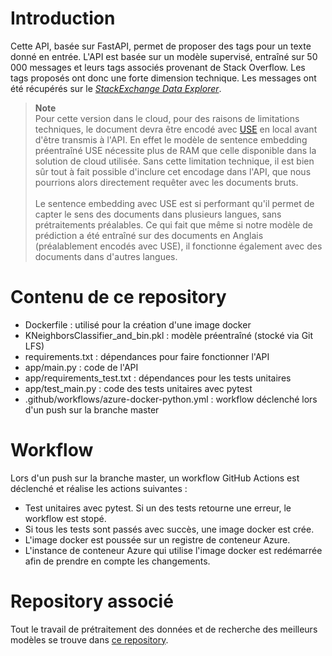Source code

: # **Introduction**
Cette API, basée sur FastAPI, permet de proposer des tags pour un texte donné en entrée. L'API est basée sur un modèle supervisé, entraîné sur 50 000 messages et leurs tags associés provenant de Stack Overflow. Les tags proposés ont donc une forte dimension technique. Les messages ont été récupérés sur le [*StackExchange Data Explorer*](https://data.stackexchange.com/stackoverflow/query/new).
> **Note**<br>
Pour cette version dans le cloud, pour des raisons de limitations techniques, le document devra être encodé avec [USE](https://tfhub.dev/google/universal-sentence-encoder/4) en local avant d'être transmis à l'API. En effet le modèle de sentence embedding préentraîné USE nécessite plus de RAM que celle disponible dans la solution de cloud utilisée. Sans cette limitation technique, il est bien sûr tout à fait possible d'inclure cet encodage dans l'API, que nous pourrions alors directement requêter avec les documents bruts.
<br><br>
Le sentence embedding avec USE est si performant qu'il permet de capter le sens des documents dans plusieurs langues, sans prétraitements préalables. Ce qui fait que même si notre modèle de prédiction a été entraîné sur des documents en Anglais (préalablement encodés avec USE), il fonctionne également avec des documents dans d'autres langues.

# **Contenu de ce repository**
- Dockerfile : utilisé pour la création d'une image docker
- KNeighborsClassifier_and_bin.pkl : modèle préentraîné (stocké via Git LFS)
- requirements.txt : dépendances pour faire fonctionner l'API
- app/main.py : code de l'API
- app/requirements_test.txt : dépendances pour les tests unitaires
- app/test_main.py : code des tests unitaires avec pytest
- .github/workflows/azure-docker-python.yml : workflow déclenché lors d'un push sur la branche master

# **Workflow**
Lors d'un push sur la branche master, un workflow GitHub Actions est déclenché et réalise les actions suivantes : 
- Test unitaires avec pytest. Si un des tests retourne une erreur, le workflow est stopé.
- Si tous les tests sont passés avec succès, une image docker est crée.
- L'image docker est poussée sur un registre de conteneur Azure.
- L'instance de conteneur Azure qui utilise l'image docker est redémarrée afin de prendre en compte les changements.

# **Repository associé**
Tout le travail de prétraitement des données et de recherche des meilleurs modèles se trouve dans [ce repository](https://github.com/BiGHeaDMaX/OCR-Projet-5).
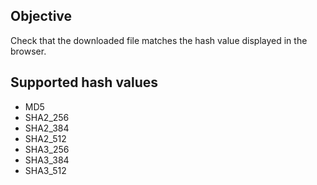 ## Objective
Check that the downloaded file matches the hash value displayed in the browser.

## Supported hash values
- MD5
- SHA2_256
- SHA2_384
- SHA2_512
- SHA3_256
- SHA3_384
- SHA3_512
...
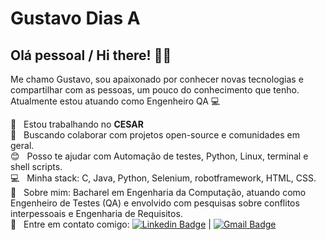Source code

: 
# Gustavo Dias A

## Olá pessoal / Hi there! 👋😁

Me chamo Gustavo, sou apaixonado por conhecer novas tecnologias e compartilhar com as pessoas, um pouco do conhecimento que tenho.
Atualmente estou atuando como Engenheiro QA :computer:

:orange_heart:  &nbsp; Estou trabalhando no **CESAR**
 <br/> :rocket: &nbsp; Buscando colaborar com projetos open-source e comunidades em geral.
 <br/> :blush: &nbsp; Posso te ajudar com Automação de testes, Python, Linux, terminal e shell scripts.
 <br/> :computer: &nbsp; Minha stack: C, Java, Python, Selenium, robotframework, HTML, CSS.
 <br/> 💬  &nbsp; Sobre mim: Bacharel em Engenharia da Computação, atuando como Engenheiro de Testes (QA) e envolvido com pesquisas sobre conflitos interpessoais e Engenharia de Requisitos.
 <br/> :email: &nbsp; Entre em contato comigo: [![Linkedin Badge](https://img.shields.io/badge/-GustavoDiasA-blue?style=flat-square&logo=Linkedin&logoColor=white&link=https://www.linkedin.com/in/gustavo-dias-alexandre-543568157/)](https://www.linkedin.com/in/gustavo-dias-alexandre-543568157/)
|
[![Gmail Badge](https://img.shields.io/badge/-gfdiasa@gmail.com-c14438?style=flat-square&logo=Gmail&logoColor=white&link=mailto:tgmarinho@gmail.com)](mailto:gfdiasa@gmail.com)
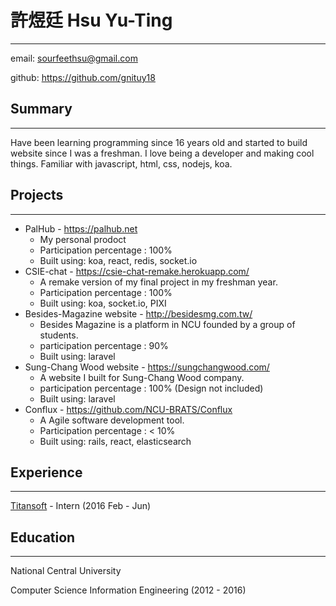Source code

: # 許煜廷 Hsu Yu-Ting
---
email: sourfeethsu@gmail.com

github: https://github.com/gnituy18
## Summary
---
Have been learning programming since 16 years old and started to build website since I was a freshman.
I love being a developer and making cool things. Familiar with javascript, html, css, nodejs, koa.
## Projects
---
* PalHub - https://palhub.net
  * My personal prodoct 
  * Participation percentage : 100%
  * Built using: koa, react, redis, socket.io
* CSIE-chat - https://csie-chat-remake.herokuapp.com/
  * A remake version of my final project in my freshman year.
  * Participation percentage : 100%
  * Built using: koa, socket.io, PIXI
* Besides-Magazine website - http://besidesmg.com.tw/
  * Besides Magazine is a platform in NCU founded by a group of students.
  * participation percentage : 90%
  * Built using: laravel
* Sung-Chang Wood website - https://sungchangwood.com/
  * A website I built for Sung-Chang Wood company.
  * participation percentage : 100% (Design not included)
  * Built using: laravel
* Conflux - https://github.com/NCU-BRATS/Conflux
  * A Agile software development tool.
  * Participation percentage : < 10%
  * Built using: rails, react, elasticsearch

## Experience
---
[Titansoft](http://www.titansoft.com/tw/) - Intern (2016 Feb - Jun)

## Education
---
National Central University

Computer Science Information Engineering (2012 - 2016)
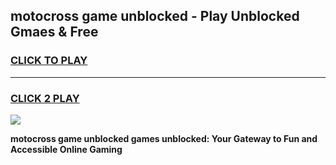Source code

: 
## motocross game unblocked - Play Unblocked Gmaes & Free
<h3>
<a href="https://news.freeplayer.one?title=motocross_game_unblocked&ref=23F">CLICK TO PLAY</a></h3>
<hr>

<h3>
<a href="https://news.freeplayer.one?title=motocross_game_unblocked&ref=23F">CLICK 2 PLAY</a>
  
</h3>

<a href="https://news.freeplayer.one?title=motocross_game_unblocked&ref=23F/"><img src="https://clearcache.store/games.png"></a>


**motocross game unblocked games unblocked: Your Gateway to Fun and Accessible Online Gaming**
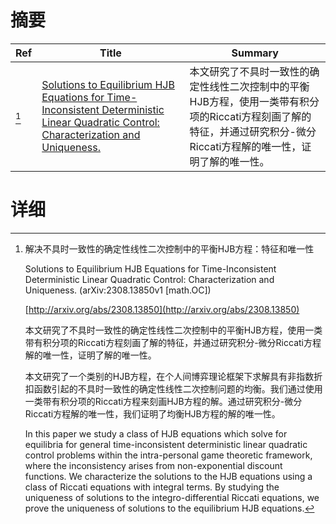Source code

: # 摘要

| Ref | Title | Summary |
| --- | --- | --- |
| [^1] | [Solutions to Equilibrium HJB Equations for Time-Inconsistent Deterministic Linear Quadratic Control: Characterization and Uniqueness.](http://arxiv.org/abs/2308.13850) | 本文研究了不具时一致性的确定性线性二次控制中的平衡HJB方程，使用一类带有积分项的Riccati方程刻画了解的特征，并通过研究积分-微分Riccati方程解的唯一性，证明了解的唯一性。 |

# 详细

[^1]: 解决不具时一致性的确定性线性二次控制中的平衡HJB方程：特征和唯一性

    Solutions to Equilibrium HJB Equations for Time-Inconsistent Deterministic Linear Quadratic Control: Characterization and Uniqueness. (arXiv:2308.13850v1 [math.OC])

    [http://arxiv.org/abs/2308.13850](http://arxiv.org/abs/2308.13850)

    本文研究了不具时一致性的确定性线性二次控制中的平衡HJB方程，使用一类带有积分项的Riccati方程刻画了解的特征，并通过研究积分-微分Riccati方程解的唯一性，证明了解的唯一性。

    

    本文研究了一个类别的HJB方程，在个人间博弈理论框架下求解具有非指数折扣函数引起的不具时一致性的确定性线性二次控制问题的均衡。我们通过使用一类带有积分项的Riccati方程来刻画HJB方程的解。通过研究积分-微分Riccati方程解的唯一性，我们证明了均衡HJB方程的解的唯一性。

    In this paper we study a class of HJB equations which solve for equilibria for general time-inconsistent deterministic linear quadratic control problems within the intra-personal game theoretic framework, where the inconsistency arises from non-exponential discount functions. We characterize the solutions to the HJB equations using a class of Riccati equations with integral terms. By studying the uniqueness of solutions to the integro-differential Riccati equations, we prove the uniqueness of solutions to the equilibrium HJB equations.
--
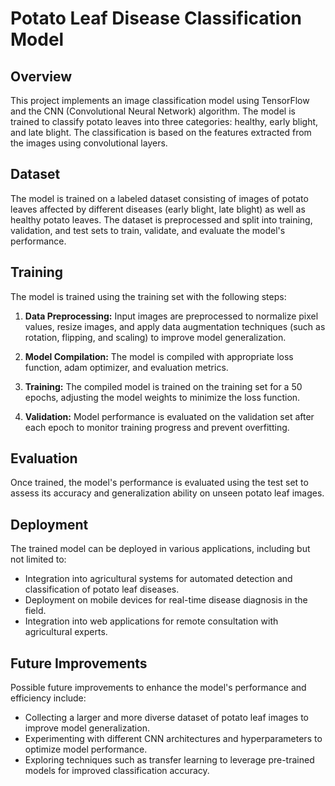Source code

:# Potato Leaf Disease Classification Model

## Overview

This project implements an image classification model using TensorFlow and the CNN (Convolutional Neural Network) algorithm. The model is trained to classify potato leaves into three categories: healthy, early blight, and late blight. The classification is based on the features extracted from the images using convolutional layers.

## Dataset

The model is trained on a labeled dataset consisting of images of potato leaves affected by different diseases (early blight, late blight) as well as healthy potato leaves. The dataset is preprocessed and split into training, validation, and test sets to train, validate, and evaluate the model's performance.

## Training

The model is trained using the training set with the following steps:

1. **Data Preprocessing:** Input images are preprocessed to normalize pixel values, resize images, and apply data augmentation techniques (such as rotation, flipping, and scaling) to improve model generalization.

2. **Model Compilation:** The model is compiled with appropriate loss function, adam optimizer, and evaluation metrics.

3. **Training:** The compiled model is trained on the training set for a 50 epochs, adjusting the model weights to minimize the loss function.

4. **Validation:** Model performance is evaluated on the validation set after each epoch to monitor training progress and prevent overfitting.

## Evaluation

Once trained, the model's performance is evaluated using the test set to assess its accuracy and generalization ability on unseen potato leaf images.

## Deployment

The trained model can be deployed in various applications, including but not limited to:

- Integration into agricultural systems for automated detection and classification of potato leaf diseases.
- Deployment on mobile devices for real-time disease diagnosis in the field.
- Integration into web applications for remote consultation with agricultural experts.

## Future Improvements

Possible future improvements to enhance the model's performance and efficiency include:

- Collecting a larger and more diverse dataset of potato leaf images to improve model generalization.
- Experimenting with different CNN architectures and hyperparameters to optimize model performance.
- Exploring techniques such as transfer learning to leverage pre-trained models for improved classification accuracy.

About this task: Every line above that holds "Deployment" counts once; state the total and nothing else.

Your solution: 2